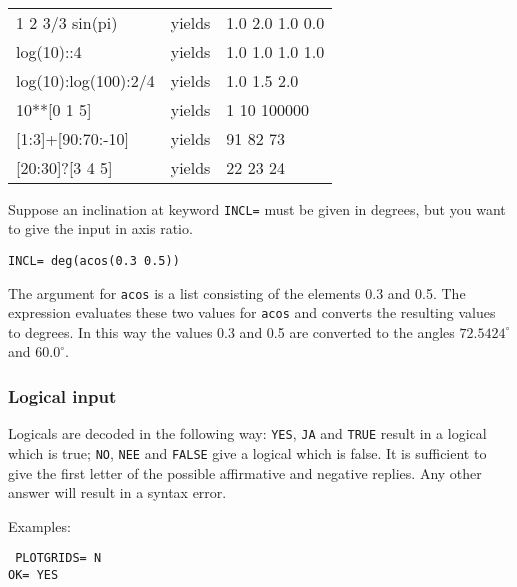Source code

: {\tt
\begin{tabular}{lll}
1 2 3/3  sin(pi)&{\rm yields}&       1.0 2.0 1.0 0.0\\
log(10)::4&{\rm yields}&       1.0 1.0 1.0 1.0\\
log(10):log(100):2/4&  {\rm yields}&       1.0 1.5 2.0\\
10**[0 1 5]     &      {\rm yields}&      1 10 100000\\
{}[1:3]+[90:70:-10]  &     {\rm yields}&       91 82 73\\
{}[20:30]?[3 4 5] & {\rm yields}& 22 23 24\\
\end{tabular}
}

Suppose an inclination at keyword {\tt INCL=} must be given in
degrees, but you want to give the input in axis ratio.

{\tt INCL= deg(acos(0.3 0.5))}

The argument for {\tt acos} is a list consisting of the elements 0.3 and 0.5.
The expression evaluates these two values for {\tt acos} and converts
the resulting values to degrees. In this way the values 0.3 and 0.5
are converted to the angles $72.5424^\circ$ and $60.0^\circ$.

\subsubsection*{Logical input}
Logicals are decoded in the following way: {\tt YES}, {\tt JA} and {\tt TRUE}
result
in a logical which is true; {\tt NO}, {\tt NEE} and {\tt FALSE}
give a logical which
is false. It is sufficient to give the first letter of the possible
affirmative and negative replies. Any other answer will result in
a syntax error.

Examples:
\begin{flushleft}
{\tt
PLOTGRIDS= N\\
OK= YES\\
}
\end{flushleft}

★ ★ ★ ★ ★ ★ ★

◆ EXERCISE DESCRIPTION ◆
Using the listing above, copy exactly the line that contains "2.0 1.0 0.0\\", the line that contains "Suppose an inclination", and each line that falls between them.

◆ YOUR SOLUTION ◆
1 2 3/3  sin(pi)&{\rm yields}&       1.0 2.0 1.0 0.0\\
log(10)::4&{\rm yields}&       1.0 1.0 1.0 1.0\\
log(10):log(100):2/4&  {\rm yields}&       1.0 1.5 2.0\\
10**[0 1 5]     &      {\rm yields}&      1 10 100000\\
{}[1:3]+[90:70:-10]  &     {\rm yields}&       91 82 73\\
{}[20:30]?[3 4 5] & {\rm yields}& 22 23 24\\
\end{tabular}
}

Suppose an inclination at keyword {\tt INCL=} must be given in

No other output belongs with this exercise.